In this case, we do (almost) nothing to the resource implementation itself. The existing Readers are used to fetch the objects identified by the service. In this case, the main cost is loss of uniform access: for each such resource, CGI we have to have hard-coded knowledge of how to obtain it. Presumably this will not be intolerable for a small number of resource types. And at worst, today DSpace has perhaps four to six resource types (metadata templates, input forms, submission configuration, curation task set, etc). But even if resources are grandfathered, the map data co-resident in the XML files cannot be. One would have to parse and load this data into resource mapping persistent objects, and synchronization of changes would be clumsy.

Shimming (DAOs)

If the expectation is that there will likely always be heterogeneous resource persistence solutions (some XML files, some DB-resident, some flat file, etc), we could still achieve CGI uniform resource access at the cost of adding a layer of indirection, a shim, or interface for resources. Essentially, this would entail a new family of DAO-like objects that could abstract the actual means of obtaining resource data (i.e. parsing an XML file, vs a database query). The CGI service code would only work with these DAO surrogates.
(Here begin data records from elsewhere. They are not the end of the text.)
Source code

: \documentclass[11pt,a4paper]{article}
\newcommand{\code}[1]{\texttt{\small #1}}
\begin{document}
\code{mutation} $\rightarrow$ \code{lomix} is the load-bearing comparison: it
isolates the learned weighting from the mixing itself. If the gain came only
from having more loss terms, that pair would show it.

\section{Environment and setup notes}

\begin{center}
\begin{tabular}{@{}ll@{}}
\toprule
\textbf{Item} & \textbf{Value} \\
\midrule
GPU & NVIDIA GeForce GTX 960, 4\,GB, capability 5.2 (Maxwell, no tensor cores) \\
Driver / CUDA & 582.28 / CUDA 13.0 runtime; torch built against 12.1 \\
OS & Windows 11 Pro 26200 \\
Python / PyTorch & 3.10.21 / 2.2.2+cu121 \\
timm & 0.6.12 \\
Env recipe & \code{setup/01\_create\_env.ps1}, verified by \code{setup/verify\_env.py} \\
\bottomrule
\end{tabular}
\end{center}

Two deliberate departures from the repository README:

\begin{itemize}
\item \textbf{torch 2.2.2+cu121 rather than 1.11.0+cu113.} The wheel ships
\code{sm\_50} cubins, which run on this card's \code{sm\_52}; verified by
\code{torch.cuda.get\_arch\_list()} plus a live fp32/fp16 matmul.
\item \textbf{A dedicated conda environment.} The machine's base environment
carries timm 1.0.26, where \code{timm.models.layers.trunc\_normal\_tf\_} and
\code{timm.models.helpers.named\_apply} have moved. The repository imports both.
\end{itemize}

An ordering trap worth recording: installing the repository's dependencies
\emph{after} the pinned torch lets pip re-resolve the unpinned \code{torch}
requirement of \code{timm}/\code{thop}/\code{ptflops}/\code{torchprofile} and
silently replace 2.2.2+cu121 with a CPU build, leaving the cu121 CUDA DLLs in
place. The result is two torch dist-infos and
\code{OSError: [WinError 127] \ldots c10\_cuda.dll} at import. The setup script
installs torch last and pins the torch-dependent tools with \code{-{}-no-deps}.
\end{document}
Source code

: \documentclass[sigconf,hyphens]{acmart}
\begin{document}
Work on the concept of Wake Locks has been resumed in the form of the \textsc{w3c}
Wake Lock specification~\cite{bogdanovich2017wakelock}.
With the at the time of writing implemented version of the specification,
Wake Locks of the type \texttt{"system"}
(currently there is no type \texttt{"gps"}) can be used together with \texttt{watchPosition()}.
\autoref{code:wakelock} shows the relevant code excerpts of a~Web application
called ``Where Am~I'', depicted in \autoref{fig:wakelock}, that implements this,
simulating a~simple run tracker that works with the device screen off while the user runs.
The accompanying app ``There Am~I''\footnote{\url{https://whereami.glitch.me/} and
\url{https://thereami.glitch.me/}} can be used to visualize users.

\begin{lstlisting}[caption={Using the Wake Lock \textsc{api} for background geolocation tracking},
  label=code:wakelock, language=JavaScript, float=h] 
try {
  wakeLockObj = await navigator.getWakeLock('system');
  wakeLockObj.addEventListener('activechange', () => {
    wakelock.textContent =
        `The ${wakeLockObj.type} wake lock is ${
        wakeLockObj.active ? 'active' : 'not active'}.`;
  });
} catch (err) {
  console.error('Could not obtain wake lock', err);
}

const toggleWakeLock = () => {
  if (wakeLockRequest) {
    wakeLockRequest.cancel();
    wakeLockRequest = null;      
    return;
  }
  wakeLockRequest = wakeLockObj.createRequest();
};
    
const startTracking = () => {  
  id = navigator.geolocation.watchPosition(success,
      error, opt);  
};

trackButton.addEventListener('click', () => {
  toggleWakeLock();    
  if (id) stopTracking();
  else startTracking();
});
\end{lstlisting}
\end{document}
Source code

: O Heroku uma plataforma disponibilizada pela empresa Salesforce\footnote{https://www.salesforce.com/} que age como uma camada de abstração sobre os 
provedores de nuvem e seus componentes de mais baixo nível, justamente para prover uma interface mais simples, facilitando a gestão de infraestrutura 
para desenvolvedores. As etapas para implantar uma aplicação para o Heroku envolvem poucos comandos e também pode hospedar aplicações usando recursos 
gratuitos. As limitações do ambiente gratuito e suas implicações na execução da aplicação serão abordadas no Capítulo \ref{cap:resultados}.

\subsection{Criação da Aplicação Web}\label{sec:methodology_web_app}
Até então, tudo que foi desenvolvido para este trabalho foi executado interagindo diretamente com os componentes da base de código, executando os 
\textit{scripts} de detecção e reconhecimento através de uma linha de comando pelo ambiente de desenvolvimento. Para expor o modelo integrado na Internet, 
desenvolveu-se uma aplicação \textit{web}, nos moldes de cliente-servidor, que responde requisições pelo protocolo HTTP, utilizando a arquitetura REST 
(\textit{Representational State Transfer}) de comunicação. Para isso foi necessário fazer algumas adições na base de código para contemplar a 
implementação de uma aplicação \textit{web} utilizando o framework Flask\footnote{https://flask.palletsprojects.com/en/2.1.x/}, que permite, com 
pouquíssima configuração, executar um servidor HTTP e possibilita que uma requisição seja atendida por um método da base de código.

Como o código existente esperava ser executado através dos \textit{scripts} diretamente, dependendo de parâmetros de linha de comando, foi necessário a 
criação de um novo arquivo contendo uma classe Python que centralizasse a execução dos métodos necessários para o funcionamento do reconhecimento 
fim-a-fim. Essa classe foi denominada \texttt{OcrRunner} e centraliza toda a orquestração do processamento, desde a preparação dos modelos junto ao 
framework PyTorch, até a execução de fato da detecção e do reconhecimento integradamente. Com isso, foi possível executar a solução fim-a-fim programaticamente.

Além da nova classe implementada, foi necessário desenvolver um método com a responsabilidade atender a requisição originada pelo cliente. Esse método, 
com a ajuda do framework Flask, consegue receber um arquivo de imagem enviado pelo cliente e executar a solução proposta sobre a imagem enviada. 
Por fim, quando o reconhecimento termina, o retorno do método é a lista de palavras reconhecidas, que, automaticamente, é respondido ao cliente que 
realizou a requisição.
The cost here is a fair amount of glue code, which could in the end be discarded if a single resource persistence method is adopted.

Peer Replacement (JPA)

Finally, we could imagine beginning to replace each current resource type with an equivalent (a peer) whose state is persisted in the database in the same way as other CGI data - i.e. managed via JPA. This is architecturally fairly pure in that each resource would be a simple POJO but would be persistent in a portable way. It would, however, have far more upfront costs than any of the other strategies because:

Still, if we could eventually achieve this state for every resource type, it would answer the wishes of quite a few DSpace users who want UI editable input forms, etc

User Interface

It will have been observed that nothing has been said about end user interactions with CGI services or functionality. In part, this is due to the fact that CGI is really a set of infrastructure services for application code, not the direct end-user. But it clearly implies that users in some way will have to manage the CGI service data, which primarily is the resource mappings. Also, for each resource type that is implemented as a JPA managed bean (see peer replacement above), we must provide some administrative UI (or other tools), since obviously we cannot require raw RDBMS administration to manage those resources and their mappings. This requirement is an additional significant cost to be factored into the calculation about which near and long-term strategy can be pursued. It is realistic to suppose that for some significant period, the old (XML editing) and new (DB-backed, UI edited) methods will co-exist.